* [EXERCISE DESCRIPTION]:
Using the records that appear below, write out exactly the lines from the one with "Target selection is" through the one with "Note to professor: I", keeping both end lines.

(INFORMATION begins)

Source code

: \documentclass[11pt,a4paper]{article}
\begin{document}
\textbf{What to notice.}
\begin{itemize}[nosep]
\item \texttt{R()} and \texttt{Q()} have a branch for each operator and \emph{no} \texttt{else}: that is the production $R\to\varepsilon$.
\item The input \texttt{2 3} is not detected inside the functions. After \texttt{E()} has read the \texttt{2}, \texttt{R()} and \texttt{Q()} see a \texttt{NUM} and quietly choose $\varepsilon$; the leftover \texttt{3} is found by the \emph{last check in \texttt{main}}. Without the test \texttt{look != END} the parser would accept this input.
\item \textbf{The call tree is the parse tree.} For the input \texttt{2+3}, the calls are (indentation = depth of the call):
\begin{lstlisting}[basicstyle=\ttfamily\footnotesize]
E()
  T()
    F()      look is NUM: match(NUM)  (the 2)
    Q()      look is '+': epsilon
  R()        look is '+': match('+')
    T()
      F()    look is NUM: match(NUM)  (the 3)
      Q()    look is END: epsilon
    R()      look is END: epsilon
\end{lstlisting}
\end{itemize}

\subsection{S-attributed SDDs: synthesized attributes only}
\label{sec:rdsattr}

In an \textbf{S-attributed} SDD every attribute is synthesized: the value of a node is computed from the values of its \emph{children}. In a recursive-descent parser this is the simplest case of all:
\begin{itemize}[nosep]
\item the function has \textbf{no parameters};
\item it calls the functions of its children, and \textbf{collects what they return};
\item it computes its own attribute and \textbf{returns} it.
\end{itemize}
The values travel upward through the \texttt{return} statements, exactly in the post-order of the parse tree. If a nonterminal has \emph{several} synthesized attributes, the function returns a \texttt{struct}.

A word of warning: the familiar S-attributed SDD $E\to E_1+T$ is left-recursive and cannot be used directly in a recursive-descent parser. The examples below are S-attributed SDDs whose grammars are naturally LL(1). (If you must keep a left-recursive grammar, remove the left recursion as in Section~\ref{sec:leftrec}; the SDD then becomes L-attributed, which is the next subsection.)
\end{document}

(INFORMATION ends)
(INFORMATION begins)

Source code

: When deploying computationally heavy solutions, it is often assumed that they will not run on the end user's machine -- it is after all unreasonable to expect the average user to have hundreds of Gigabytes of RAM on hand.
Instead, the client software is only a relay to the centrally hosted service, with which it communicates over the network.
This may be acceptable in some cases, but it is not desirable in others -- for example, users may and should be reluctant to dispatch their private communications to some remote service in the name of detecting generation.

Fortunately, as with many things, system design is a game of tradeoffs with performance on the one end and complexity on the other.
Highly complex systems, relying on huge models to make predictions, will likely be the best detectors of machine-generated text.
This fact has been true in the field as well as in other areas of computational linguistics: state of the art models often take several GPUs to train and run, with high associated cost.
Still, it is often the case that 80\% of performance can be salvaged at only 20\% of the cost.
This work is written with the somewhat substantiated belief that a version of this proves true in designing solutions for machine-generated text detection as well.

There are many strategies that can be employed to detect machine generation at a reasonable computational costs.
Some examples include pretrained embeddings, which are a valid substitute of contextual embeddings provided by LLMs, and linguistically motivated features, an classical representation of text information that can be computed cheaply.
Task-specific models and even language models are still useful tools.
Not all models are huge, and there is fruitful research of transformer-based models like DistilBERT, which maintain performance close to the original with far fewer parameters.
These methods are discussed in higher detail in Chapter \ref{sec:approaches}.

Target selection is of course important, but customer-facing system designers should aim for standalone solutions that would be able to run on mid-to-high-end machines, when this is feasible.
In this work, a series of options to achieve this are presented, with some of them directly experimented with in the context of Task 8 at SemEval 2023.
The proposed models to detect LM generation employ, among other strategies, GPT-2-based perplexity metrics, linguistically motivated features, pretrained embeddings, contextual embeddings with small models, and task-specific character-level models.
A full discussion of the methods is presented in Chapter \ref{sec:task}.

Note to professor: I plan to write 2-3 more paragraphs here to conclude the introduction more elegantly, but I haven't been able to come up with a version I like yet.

(INFORMATION ends)
(INFORMATION begins)

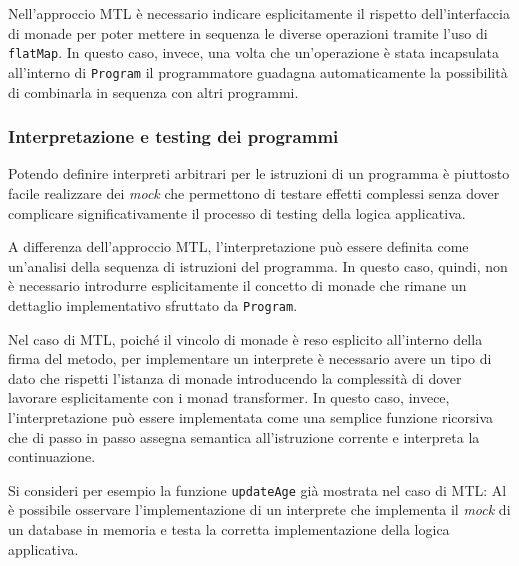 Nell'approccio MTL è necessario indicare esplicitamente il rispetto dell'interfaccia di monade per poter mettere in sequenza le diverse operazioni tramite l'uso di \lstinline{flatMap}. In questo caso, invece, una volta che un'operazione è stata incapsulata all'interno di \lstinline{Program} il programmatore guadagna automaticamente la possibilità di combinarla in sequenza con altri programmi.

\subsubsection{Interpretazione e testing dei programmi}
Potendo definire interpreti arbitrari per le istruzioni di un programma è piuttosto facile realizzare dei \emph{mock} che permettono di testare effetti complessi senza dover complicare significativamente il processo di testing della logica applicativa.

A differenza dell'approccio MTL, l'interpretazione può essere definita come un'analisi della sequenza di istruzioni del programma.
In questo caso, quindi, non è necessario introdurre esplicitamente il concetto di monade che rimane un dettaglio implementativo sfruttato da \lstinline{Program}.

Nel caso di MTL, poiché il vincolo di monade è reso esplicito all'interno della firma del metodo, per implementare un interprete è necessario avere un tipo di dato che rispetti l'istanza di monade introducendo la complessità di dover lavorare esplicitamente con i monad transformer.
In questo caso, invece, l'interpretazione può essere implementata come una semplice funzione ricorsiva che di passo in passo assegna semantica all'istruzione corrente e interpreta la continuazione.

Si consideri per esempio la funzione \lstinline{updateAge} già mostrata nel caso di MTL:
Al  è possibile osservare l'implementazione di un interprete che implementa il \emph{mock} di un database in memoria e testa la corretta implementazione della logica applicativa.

(INFORMATION ends)

* [COMPLETED TASK]:
Target selection is of course important, but customer-facing system designers should aim for standalone solutions that would be able to run on mid-to-high-end machines, when this is feasible.
In this work, a series of options to achieve this are presented, with some of them directly experimented with in the context of Task 8 at SemEval 2023.
The proposed models to detect LM generation employ, among other strategies, GPT-2-based perplexity metrics, linguistically motivated features, pretrained embeddings, contextual embeddings with small models, and task-specific character-level models.
A full discussion of the methods is presented in Chapter \ref{sec:task}.

Note to professor: I plan to write 2-3 more paragraphs here to conclude the introduction more elegantly, but I haven't been able to come up with a version I like yet.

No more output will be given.